Which of the lines below include the word "Toggle"? Pull each one out.

****************************************

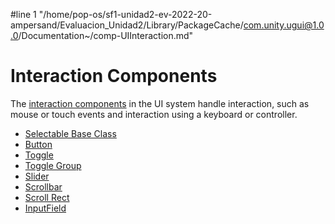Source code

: #line 1 "/home/pop-os/sf1-unidad2-ev-2022-20-ampersand/Evaluacion_Unidad2/Library/PackageCache/com.unity.ugui@1.0.0/Documentation~/comp-UIInteraction.md"
# Interaction Components

The [interaction components](UIInteractionComponents.md) in the UI system handle interaction, such as mouse or touch events and interaction using a keyboard or controller.

* [Selectable Base Class](script-Selectable.md)
* [Button](script-Button.md)
* [Toggle](script-Toggle.md)
* [Toggle Group](script-ToggleGroup.md)
* [Slider](script-Slider.md)
* [Scrollbar](script-Scrollbar.md)
* [Scroll Rect](script-ScrollRect.md)
* [InputField](script-InputField.md)
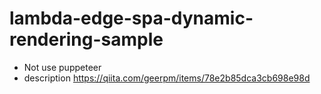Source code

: # lambda-edge-spa-dynamic-rendering-sample

- Not use puppeteer
- description https://qiita.com/geerpm/items/78e2b85dca3cb698e98d
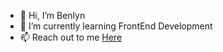 - 👋 Hi, I’m Benlyn
- 🌱 I’m currently learning FrontEnd Development
- 📫 Reach out to me <a href='benlynserrao@gmail.com'> Here </a>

****************************************

# Output of the exercise
* [Toggle](script-Toggle.md)
* [Toggle Group](script-ToggleGroup.md)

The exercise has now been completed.